Literature does not merely ‘borrow’ from science or politics when describing the diseased body. Instead, as the representation of syphilis in nineteenth-century France demonstrates, literature often functions as a space for the circulation and diffusion of prophylactic language to warn the reading public of the dangers of inheriting disease. Moreover, patient-writers can be imaginative in how they use language to describe their syphilitic bodies. In what we might term an early example of autopathography, Alphonse Daudet captures, in La Doulou/In the Land of Pain, the corporeal experience of living with syphilis. Daudet, interestingly, reflects on the limitations of words for expressing physical pain, the primary manifestation of syphilis (and many diseases). Just as disease can destroy the body, Daudet’s text suggests that it can simultaneously devastate attempts to turn the experience into words – at least, meaningful ones. Hence the banality of the language of ‘biting’, ‘burning’ and ‘stabbing’ that we often turn to, even if we have never been stabbed and have no idea how it feels. My analysis of literary accounts of disease has revealed that patients sometimes seek inspiration in visual images to express their condition. In the nineteenth century, textual descriptions of religious iconography, including the crucifixion, were often invoked to capture the experience of a body-in-pain that finds itself confronting the limits of subjectivity and life itself.

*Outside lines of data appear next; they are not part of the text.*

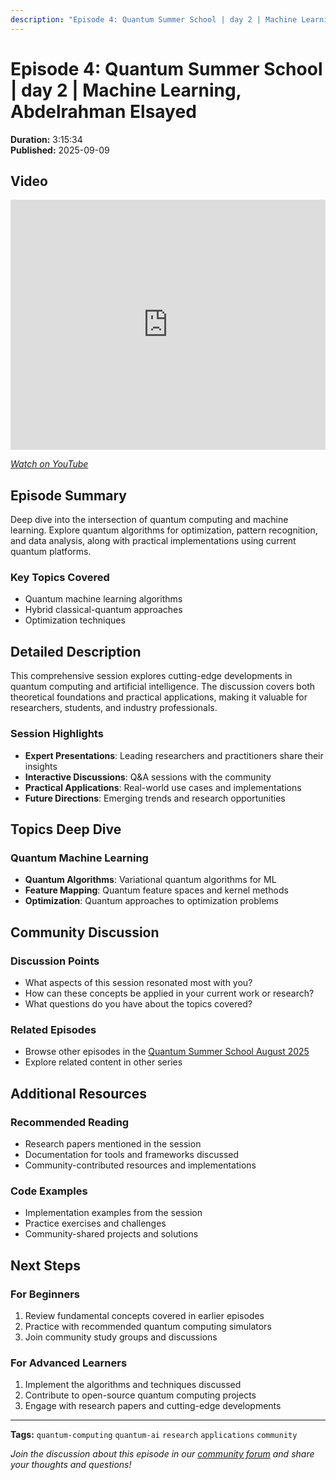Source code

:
 ```yaml
---
description: "Episode 4: Quantum Summer School | day 2 | Machine Learning, Abdelrahman Elsayed - Comprehensive exploration of quantum computing topics with expert insights and practical applications."
---
```


# Episode 4: Quantum Summer School | day 2 | Machine Learning, Abdelrahman Elsayed

**Duration:** 3:15:34  
**Published:** 2025-09-09

## Video

<iframe width="100%" height="400" src="https://www.youtube.com/embed/TTiwNbb7c1w" title="Quantum Summer School | day 2 | Machine Learning, Abdelrahman Elsayed" frameborder="0" allow="accelerometer; autoplay; clipboard-write; encrypted-media; gyroscope; picture-in-picture" allowfullscreen></iframe>

*[Watch on YouTube](https://www.youtube.com/watch?v=TTiwNbb7c1w)*

## Episode Summary

Deep dive into the intersection of quantum computing and machine learning. Explore quantum algorithms for optimization, pattern recognition, and data analysis, along with practical implementations using current quantum platforms.

### Key Topics Covered
- Quantum machine learning algorithms
- Hybrid classical-quantum approaches
- Optimization techniques

## Detailed Description

This comprehensive session explores cutting-edge developments in quantum computing and artificial intelligence. The discussion covers both theoretical foundations and practical applications, making it valuable for researchers, students, and industry professionals.

### Session Highlights

- **Expert Presentations**: Leading researchers and practitioners share their insights
- **Interactive Discussions**: Q&A sessions with the community
- **Practical Applications**: Real-world use cases and implementations
- **Future Directions**: Emerging trends and research opportunities

## Topics Deep Dive


### Quantum Machine Learning
- **Quantum Algorithms**: Variational quantum algorithms for ML
- **Feature Mapping**: Quantum feature spaces and kernel methods
- **Optimization**: Quantum approaches to optimization problems


## Community Discussion

### Discussion Points
- What aspects of this session resonated most with you?
- How can these concepts be applied in your current work or research?
- What questions do you have about the topics covered?

### Related Episodes
- Browse other episodes in the [Quantum Summer School August 2025](index.md)
- Explore related content in other series

## Additional Resources

### Recommended Reading
- Research papers mentioned in the session
- Documentation for tools and frameworks discussed
- Community-contributed resources and implementations

### Code Examples
- Implementation examples from the session
- Practice exercises and challenges
- Community-shared projects and solutions

## Next Steps

### For Beginners
1. Review fundamental concepts covered in earlier episodes
2. Practice with recommended quantum computing simulators
3. Join community study groups and discussions

### For Advanced Learners
1. Implement the algorithms and techniques discussed
2. Contribute to open-source quantum computing projects
3. Engage with research papers and cutting-edge developments

---

**Tags:** `quantum-computing` `quantum-ai` `research` `applications` `community`

*Join the discussion about this episode in our [community forum](https://github.com/yourusername/quantum-ai/discussions) and share your thoughts and questions!*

The medical and scientific breakthroughs of the last two centuries have generated considerable knowledge about disease — how it operates, how to avoid contracting it and how to cure it. Yet literature on disease can provide a complementary range of important and arguably unique insights into the language we use to describe the diseased body. In this way, literature also prompts us to reflect on why we describe the diseased body in the ways that we do. If we are to develop such understandings, further attention should be paid to the immense contribution that literatures from across the world – from all eras, and with all their linguistic and cultural sensitivities – can make to our collective understanding of disease which, as we are so often reminded, does not respect borders.